The operation unit 220 accepts a manual operation in which an external force is applied to an object displayed on the screen of the display unit 250. The operation unit 220 is, for example, a force sense device (force tactile sense device). The operation unit 220 may cause the user to act on the reaction force of the object subjected to the action of the external force in the virtual space as a physical reaction force. As a result, the operation unit 220 can give the user a tactile sensation of an affected part such as an organ.

The selection unit 230 records each external force acting on the sphere based on the correspondence between the external force acting on the object displayed on the screen of the display unit 250 and the external force acting on the sphere in the image deriving device 10. From the set of map-converted images, a plurality of map-converted images to be reproduced as a three-dimensional image are selected using computer graphics.

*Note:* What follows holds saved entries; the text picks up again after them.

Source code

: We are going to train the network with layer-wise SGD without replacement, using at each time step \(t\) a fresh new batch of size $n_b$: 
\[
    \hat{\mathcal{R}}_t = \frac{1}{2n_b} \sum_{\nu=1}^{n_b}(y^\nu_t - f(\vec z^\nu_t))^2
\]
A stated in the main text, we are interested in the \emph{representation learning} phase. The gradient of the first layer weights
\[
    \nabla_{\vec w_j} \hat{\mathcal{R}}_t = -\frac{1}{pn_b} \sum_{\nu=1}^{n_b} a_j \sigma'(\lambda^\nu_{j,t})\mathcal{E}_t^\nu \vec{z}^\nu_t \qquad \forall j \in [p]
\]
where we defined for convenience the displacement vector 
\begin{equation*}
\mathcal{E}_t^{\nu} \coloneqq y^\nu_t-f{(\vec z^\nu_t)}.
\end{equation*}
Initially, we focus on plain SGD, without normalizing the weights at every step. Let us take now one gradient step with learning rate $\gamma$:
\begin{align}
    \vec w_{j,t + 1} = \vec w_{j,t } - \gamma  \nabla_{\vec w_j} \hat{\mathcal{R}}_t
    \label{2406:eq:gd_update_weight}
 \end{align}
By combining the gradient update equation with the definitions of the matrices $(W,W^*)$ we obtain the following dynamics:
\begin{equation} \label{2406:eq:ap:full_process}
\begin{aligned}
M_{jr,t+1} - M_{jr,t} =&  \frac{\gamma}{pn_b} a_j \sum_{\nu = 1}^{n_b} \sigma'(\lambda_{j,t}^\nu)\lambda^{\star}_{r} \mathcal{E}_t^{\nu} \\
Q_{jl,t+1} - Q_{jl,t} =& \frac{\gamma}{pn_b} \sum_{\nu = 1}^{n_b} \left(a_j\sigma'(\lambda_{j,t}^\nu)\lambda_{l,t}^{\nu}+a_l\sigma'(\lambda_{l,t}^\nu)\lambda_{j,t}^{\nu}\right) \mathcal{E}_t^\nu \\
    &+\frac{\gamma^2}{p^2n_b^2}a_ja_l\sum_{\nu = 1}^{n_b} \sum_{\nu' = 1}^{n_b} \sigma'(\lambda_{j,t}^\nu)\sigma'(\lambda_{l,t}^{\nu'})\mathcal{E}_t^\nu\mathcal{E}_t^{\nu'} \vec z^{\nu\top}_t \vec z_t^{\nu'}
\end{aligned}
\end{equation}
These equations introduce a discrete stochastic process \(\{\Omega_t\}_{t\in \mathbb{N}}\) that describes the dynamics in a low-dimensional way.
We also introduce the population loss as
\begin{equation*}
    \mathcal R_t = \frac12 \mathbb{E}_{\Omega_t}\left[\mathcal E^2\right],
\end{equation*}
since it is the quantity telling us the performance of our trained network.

For example, the selection unit 230 selects an external force equal to the external force acting on the object from the patterns of the external force acting on the sphere. Based on the result of this selection, the selection unit 230 selects a plurality of mapping conversion images associated with the external force acting on the object from the set of mapping conversion images recorded in the second storage unit 210. select. The selection unit 230 may be remotely controlled by the derivation unit 100.

The image reproduction unit 240 uses computer graphics to convert a plurality of selected mapping conversion images into three-dimensional images using the first slice (sq plane) and the second slice (r plane) that intersect each other. Reproduce. The image reproduction unit 240 displays the reproduced plurality of map-converted images on the screen of the display unit 250 as the shape of the object (deformation object) deformed by the action of an external force corresponding to the manual operation. On this screen, the surgical instrument moves according to the movement of the hand of an operator such as a doctor who operates the operation unit 220. The display unit 250 displays the reproduced plurality of map-converted images on the screen of the display unit 250 as the shape of the object deformed by the action of the external force of the surgical instrument moved in response to the manual operation. The reaction force of the external force applied to the deformable object by the operation by the operator is returned to the operator from the deformable object displayed on the screen through the operation unit 220.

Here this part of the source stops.